### DATA EXTRACTS:

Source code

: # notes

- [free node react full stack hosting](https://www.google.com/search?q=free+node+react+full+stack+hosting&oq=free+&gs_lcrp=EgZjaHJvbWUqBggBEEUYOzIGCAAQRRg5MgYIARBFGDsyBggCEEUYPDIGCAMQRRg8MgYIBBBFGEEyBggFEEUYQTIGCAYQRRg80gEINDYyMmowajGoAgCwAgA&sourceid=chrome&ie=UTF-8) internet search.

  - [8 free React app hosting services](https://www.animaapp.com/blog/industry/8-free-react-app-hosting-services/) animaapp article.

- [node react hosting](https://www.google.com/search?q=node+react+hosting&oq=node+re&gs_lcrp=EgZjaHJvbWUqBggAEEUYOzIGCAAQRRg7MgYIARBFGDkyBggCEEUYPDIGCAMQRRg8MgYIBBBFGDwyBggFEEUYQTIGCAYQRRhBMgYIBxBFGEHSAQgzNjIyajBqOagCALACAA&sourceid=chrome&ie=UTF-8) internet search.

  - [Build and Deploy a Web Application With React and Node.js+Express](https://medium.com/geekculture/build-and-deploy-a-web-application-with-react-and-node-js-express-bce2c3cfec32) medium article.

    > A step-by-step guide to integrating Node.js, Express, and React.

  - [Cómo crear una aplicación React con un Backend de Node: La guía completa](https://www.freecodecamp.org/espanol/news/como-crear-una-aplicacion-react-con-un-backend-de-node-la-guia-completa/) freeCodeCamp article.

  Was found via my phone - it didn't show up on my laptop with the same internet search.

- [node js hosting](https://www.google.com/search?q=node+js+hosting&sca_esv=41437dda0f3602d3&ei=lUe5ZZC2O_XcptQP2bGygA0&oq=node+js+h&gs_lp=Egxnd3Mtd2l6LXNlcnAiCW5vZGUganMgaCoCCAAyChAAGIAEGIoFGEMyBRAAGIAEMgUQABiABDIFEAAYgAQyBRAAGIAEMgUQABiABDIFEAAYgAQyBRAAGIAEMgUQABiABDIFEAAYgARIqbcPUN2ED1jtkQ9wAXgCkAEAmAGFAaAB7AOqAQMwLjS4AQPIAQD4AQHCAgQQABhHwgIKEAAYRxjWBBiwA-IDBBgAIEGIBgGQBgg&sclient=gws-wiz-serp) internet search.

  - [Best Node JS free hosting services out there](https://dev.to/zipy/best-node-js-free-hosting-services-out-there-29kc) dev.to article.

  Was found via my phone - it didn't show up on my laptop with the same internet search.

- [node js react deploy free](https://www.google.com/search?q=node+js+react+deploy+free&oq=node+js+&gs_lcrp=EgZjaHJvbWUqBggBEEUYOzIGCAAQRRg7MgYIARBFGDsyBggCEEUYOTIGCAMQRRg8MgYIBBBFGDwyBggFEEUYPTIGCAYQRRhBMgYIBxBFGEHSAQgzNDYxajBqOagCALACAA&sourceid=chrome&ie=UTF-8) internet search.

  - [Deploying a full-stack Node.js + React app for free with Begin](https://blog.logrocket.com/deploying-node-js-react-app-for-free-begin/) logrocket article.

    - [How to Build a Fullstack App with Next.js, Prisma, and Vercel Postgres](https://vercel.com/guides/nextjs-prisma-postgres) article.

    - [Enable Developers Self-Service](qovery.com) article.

### WHAT YOU NEED TO DO:
State the number of lines above that contain "Express". Write nothing besides it.

### TASK RESULT:
2